Un ex-avocat radié 12 ans
Florence Tison
2020-07-20 14:15:00
M. Boulanger, qui n’a pas d’antécédents disciplinaires, était accusé par la syndique adjointe du Barreau Me Catherine Trinci Telmose :
- d’avoir utilisé à des fins autres que celles pour lesquelles elles lui avaient été remises des sommes totalisant 133 500 $;
- d’avoir signé un document attestant détenir en fidéicommis des sommes de 100 000 $ et de 150 000 $ sachant ou devant savoir que cette information était fausse;
- d’avoir fait défaut de déposer dans son compte en fidéicommis un montant de 16 500 $, s’appropriant ainsi illégalement un tel montant et d’avoir faussement laissé croire à un client que les sommes remises à titre de dépôt étaient toujours détenues dans son compte en fidéicommis.
L’ex-avocat a enregistré un plaidoyer de culpabilité et s’est trouvé coupable des 10 chefs de la plainte.
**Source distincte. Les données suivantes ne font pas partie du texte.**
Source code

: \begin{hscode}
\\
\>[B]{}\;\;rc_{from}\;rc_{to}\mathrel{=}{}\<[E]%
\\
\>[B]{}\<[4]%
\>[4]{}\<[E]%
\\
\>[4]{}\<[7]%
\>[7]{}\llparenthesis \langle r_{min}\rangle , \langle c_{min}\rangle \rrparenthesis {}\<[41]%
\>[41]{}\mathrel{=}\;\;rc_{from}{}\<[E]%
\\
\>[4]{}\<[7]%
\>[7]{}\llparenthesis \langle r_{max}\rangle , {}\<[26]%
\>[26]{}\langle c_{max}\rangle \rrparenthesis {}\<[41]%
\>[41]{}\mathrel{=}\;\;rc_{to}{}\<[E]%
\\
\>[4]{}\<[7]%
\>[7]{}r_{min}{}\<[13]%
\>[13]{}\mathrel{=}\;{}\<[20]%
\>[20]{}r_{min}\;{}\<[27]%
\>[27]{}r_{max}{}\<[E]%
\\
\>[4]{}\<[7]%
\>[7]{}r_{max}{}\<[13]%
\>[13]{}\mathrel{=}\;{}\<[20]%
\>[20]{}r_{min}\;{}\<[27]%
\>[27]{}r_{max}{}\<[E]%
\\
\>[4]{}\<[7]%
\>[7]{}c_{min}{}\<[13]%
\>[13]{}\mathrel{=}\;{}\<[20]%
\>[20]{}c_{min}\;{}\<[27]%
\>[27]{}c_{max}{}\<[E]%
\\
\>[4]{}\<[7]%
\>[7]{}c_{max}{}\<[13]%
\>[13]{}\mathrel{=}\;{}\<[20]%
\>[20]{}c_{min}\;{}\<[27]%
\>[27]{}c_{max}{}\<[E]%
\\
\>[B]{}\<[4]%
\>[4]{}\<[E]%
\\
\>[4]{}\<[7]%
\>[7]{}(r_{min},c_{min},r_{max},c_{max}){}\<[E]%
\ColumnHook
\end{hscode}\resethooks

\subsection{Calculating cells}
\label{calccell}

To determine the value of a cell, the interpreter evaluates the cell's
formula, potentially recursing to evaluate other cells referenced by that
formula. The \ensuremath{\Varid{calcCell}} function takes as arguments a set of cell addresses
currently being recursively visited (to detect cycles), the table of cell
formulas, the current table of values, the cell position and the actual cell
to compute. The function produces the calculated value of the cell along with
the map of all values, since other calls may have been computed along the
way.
Il n’a pas présenté de défense ni d’argument, ni contesté les sanctions demandées par la syndique, qui lui ont été imposées par la décision du Conseil : une radiation temporaire de 10 ans, une radiation consécutive temporaire de deux ans, et une radiation de 15 jours à être purgée de façon concurrente à la première de 10 ans.
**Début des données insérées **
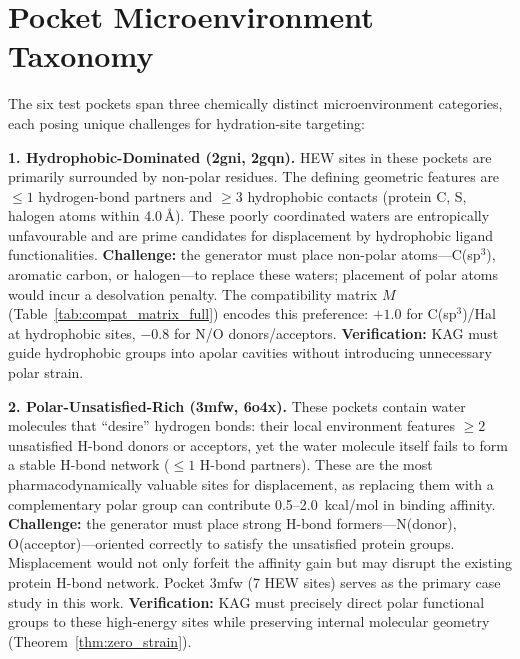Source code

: \documentclass{article}
\begin{document}
\section{Pocket Microenvironment Taxonomy}
\label{app:pocket_taxonomy}

The six test pockets span three chemically distinct microenvironment
categories, each posing unique challenges for hydration-site targeting:

\vspace{4pt}
\noindent\textbf{1. Hydrophobic-Dominated (2gni, 2gqn).}
HEW sites in these pockets are primarily surrounded by non-polar residues.
The defining geometric features are $\le 1$ hydrogen-bond partners and
$\ge 3$ hydrophobic contacts (protein C, S, halogen atoms within
4.0\,\AA).  These poorly coordinated waters are entropically unfavourable
and are prime candidates for displacement by hydrophobic ligand
functionalities.  \textbf{Challenge:} the generator must place non-polar
atoms---C(sp$^3$), aromatic carbon, or halogen---to replace these waters;
placement of polar atoms would incur a desolvation penalty.  The
compatibility matrix $M$ (Table~\ref{tab:compat_matrix_full}) encodes this
preference: $+1.0$ for C(sp$^3$)/Hal at hydrophobic sites, $-0.8$ for
N/O donors/acceptors.  \textbf{Verification:} KAG must guide hydrophobic
groups into apolar cavities without introducing unnecessary polar strain.

\vspace{4pt}
\noindent\textbf{2. Polar-Unsatisfied-Rich (3mfw, 6o4x).}
These pockets contain water molecules that ``desire'' hydrogen bonds:
their local environment features $\ge 2$ unsatisfied H-bond donors or
acceptors, yet the water molecule itself fails to form a stable H-bond
network ($\le 1$ H-bond partners).  These are the most pharmacodynamically
valuable sites for displacement, as replacing them with a complementary
polar group can contribute 0.5--2.0~kcal/mol in binding affinity.
\textbf{Challenge:} the generator must place strong H-bond formers---N(donor),
O(acceptor)---oriented correctly to satisfy the unsatisfied protein groups.
Misplacement would not only forfeit the affinity gain but may disrupt the
existing protein H-bond network.  Pocket 3mfw (7 HEW sites) serves as the
primary case study in this work.  \textbf{Verification:} KAG must precisely
direct polar functional groups to these high-energy sites while preserving
internal molecular geometry (Theorem~\ref{thm:zero_strain}).
\end{document}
« Même si l’intimé a démissionné du tableau de l’Ordre et qu’il dise maintenant à la retraite, le Conseil considère que s’il devait revenir à la pratique, le risque de récidive serait toujours très présent », indique la décision.
M. Boulanger doit de plus rembourser, en subrogation aux droits des trois clients, un montant de 150 000 $ au Fonds d’indemnisation du Barreau du Québec, le tout avec la publication d’un avis de la décision à ses frais.
Détournement de près de 150 000 $
Dans le cadre de l’acquisition d’un immeuble à Montréal, un client fait appel à Yves Boulanger en mai 2018 pour qu’il détienne en fidéicommis le dépôt prévu à l’offre d’achat : 50 000 $ dans les 10 jours de l’acceptation de l’offre, et le même montant après le « Due diligence period ».
Un amendement du client à l’offre d’achat amène M. Boulanger à encaisser dans son compte en fidéicommis un chèque de 16 500 $, toujours à titre de dépôt.
Un deuxième client, partenaire d’affaires du premier, donne pour le dépôt un chèque de 33 500 $ à être déposé dans le compte en fidéicommis de l’ex-avocat.
Le 20 juin 2018, il ne reste plus rien de ces sommes dans le compte en fidéicommis.
Un autre amendement du premier client amène une somme additionnelle de 50 000 $ pour le dépôt, que l’ancien avocat doit détenir dans son compte en fidéicommis. M. Boulanger déclare détenir 100 000 $, dont il n’a en réalité aucun sou.
De septembre à novembre, M. Boulanger encaisse un à un dans son propre compte les chèques destinés au dépôt avant l’achat de l’immeuble de ses clients.
Un troisième client se rajoute aux deux premiers en tant que partenaire d’achat de l’immeuble, ce qui donne à M. Boulanger un autre chèque de 50 000 $. Il déclare détenir 150 000 $ dans son compte en fidéicommis, ce qui est faux.
L’achat de l’immeuble se fait finalement sans dépôt en janvier 2019. Les trois clients n’arrivent pas à se faire rembourser la somme par l’ex-avocat, et requièrent les services de l’avocat Me Julien Denis, du cabinet Astell Lachance Du Sablon De Sua.
« L’intimé n’a jamais remis ledit dépôt malgré ses engagements de le faire, souligne la décision. Il a invoqué diverses raisons pour expliquer le fait que le remboursement du dépôt était retardé. Il a seulement adressé au Barreau du Québec deux lettres datées des 3 et 20 juin 2019 dans lesquelles il affirme que ses clients seront remboursés, ce qu’il a toujours omis de faire. »
L’ex-avocat a prétexté être retenu dans un procès, que son compte de banque avait été gelé par son institution financière, puis des raisons techniques hors de son contrôle pour éviter le remboursement des 150 000$.
Les trois réclamations de 50 000 $ seront finalement remboursées par le Fonds d’indemnisation du Barreau du Québec.
Droit-inc a tenté de joindre M. Boulanger, mais son numéro de téléphone ne peut recevoir d’appel, explique un message enregistré.